Document images with source code:

'''

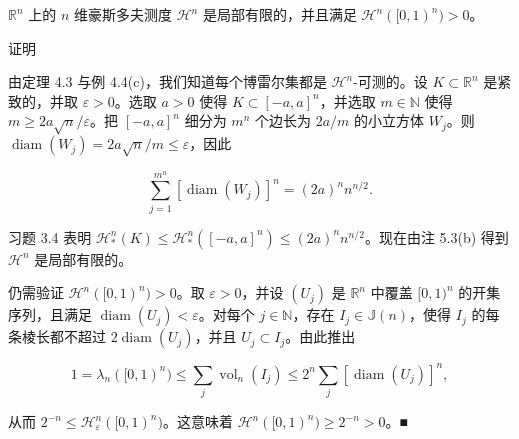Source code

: \begin{lemma}

$ \mathbb{R}^n $ 上的 $ n $ 维豪斯多夫测度 $ \mathcal{H}^n $ 是局部有限的，并且满足 $ \mathcal{H}^n([0, 1)^n) > 0 $。

证明

\begin{subitems}
\item

由定理 4.3 与例 4.4(c)，我们知道每个博雷尔集都是 $ \mathcal{H}^n $-可测的。设 $ K \subset \mathbb{R}^n $ 是紧致的，并取 $ \varepsilon > 0 $。选取 $ a > 0 $ 使得 $ K \subset [-a, a]^n $，并选取 $ m \in \mathbb{N} $ 使得 $ m \ge 2a\sqrt{n}/\varepsilon $。把 $ [-a, a]^n $ 细分为 $ m^n $ 个边长为 $ 2a/m $ 的小立方体 $ W_j $。则 $ \operatorname{diam}(W_j) = 2a\sqrt{n}/m \le \varepsilon $，因此

\[
\sum_{j=1}^{m^n} \left[ \operatorname{diam}(W_j) \right]^n = (2a)^n n^{n/2} .
\]

习题 3.4 表明 $ \mathcal{H}^n_*(K) \le \mathcal{H}^n_*([-a, a]^n) \le (2a)^n n^{n/2} $。现在由注 5.3(b) 得到 $ \mathcal{H}^n $ 是局部有限的。

\item

仍需验证 $ \mathcal{H}^n([0, 1)^n) > 0 $。取 $ \varepsilon > 0 $，并设 $ (U_j) $ 是 $ \mathbb{R}^n $ 中覆盖 $ [0, 1)^n $ 的开集序列，且满足 $ \operatorname{diam}(U_j) < \varepsilon $。对每个 $ j \in \mathbb{N} $，存在 $ I_j \in \mathbb{J}(n) $，使得 $ I_j $ 的每条棱长都不超过 $ 2\operatorname{diam}(U_j) $，并且 $ U_j \subset I_j $。由此推出

\[
1 = \lambda_n([0, 1)^n) \le \sum_j \operatorname{vol}_n(I_j) \le 2^n \sum_j \left[ \operatorname{diam}(U_j) \right]^n ,
\]

从而 $ 2^{-n} \le \mathcal{H}^n_\varepsilon([0, 1)^n) $。这意味着 $ \mathcal{H}^n([0, 1)^n) \ge 2^{-n} > 0 $。\nobreak\hspace{0.35em}■

\end{subitems}

\end{lemma}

'''

# [Exercise]
Take the entries above and copy out all lines with the string "operatorname".

# [Written response]
由定理 4.3 与例 4.4(c)，我们知道每个博雷尔集都是 $ \mathcal{H}^n $-可测的。设 $ K \subset \mathbb{R}^n $ 是紧致的，并取 $ \varepsilon > 0 $。选取 $ a > 0 $ 使得 $ K \subset [-a, a]^n $，并选取 $ m \in \mathbb{N} $ 使得 $ m \ge 2a\sqrt{n}/\varepsilon $。把 $ [-a, a]^n $ 细分为 $ m^n $ 个边长为 $ 2a/m $ 的小立方体 $ W_j $。则 $ \operatorname{diam}(W_j) = 2a\sqrt{n}/m \le \varepsilon $，因此
\sum_{j=1}^{m^n} \left[ \operatorname{diam}(W_j) \right]^n = (2a)^n n^{n/2} .
仍需验证 $ \mathcal{H}^n([0, 1)^n) > 0 $。取 $ \varepsilon > 0 $，并设 $ (U_j) $ 是 $ \mathbb{R}^n $ 中覆盖 $ [0, 1)^n $ 的开集序列，且满足 $ \operatorname{diam}(U_j) < \varepsilon $。对每个 $ j \in \mathbb{N} $，存在 $ I_j \in \mathbb{J}(n) $，使得 $ I_j $ 的每条棱长都不超过 $ 2\operatorname{diam}(U_j) $，并且 $ U_j \subset I_j $。由此推出
1 = \lambda_n([0, 1)^n) \le \sum_j \operatorname{vol}_n(I_j) \le 2^n \sum_j \left[ \operatorname{diam}(U_j) \right]^n ,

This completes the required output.